**Try it:**
Every line containing the string "status" is to be copied from the records.

[Source data]

***

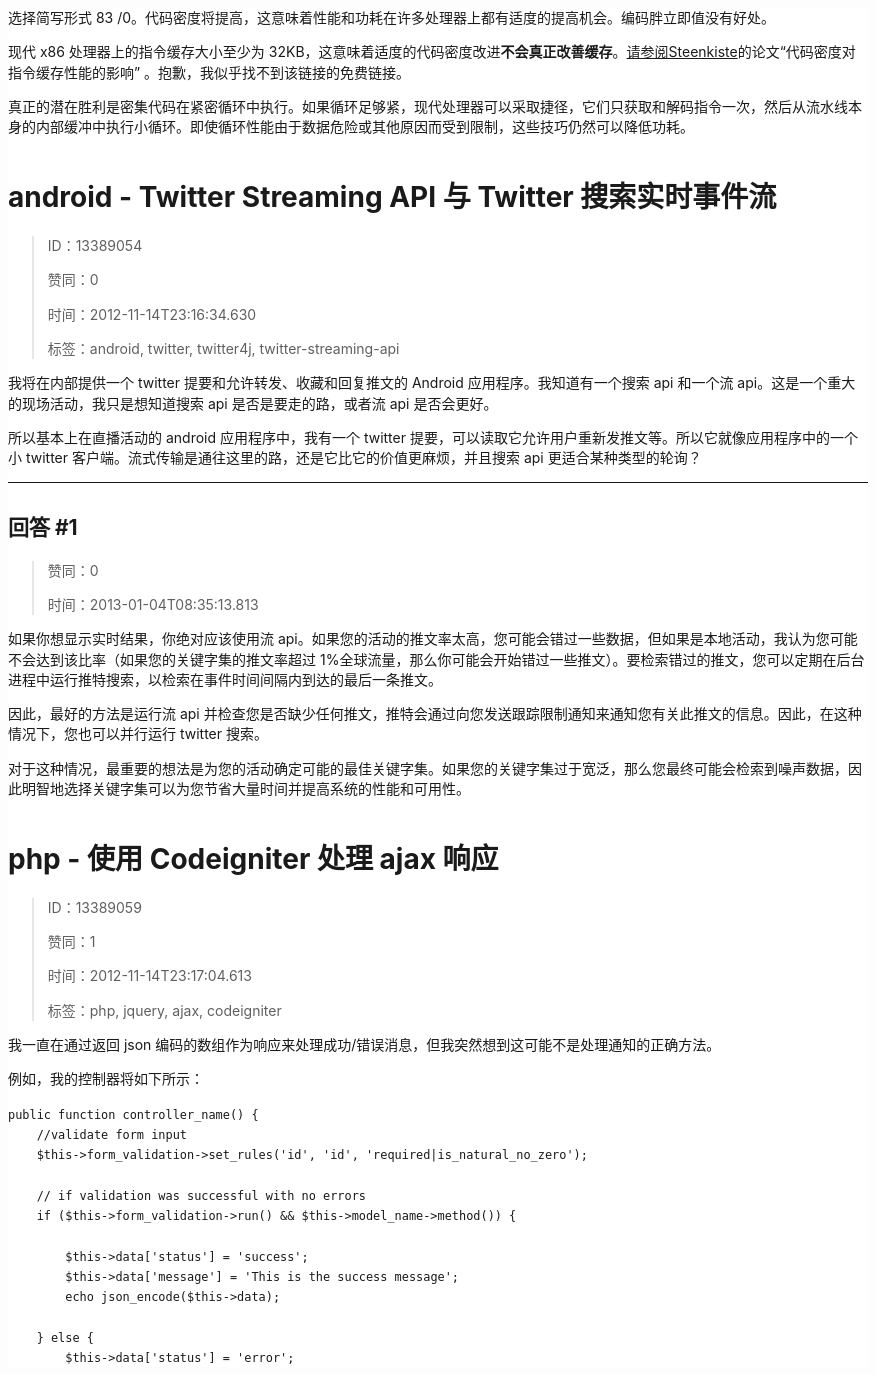 选择简写形式 83 /0。代码密度将提高，这意味着性能和功耗在许多处理器上都有适度的提高机会。编码胖立即值没有好处。

现代 x86 处理器上的指令缓存大小至少为 32KB，这意味着适度的代码密度改进**不会真正改善缓存**。[请参阅Steenkiste](http://www.cs.cmu.edu/~prs/papers.html "斯蒂恩斯克")的论文“代码密度对指令缓存性能的影响” 。抱歉，我似乎找不到该链接的免费链接。

真正的潜在胜利是密集代码在紧密循环中执行。如果循环足够紧，现代处理器可以采取捷径，它们只获取和解码指令一次，然后从流水线本身的内部缓冲中执行小循环。即使循环性能由于数据危险或其他原因而受到限制，这些技巧仍然可以降低功耗。

# android - Twitter Streaming API 与 Twitter 搜索实时事件流

> ID：13389054
> 
> 赞同：0
> 
> 时间：2012-11-14T23:16:34.630
> 
> 标签：android, twitter, twitter4j, twitter-streaming-api

我将在内部提供一个 twitter 提要和允许转发、收藏和回复推文的 Android 应用程序。我知道有一个搜索 api 和一个流 api。这是一个重大的现场活动，我只是想知道搜索 api 是否是要走的路，或者流 api 是否会更好。

所以基本上在直播活动的 android 应用程序中，我有一个 twitter 提要，可以读取它允许用户重新发推文等。所以它就像应用程序中的一个小 twitter 客户端。流式传输是通往这里的路，还是它比它的价值更麻烦，并且搜索 api 更适合某种类型的轮询？

* * *

## 回答 #1

> 赞同：0
> 
> 时间：2013-01-04T08:35:13.813

如果你想显示实时结果，你绝对应该使用流 api。如果您的活动的推文率太高，您可能会错过一些数据，但如果是本地活动，我认为您可能不会达到该比率（如果您的关键字集的推文率超过 1%全球流量，那么你可能会开始错过一些推文）。要检索错过的推文，您可以定期在后台进程中运行推特搜索，以检索在事件时间间隔内到达的最后一条推文。

因此，最好的方法是运行流 api 并检查您是否缺少任何推文，推特会通过向您发送跟踪限制通知来通知您有关此推文的信息。因此，在这种情况下，您也可以并行运行 twitter 搜索。

对于这种情况，最重要的想法是为您的活动确定可能的最佳关键字集。如果您的关键字集过于宽泛，那么您最终可能会检索到噪声数据，因此明智地选择关键字集可以为您节省大量时间并提高系统的性能和可用性。

# php - 使用 Codeigniter 处理 ajax 响应

> ID：13389059
> 
> 赞同：1
> 
> 时间：2012-11-14T23:17:04.613
> 
> 标签：php, jquery, ajax, codeigniter

我一直在通过返回 json 编码的数组作为响应来处理成功/错误消息，但我突然想到这可能不是处理通知的正确方法。

例如，我的控制器将如下所示：

```
public function controller_name() {
    //validate form input
    $this->form_validation->set_rules('id', 'id', 'required|is_natural_no_zero');

    // if validation was successful with no errors
    if ($this->form_validation->run() && $this->model_name->method()) {

        $this->data['status'] = 'success';
        $this->data['message'] = 'This is the success message';
        echo json_encode($this->data);

    } else {
        $this->data['status'] = 'error';
```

***

**Expected answer:**
        $this->data['status'] = 'success';
        $this->data['status'] = 'error';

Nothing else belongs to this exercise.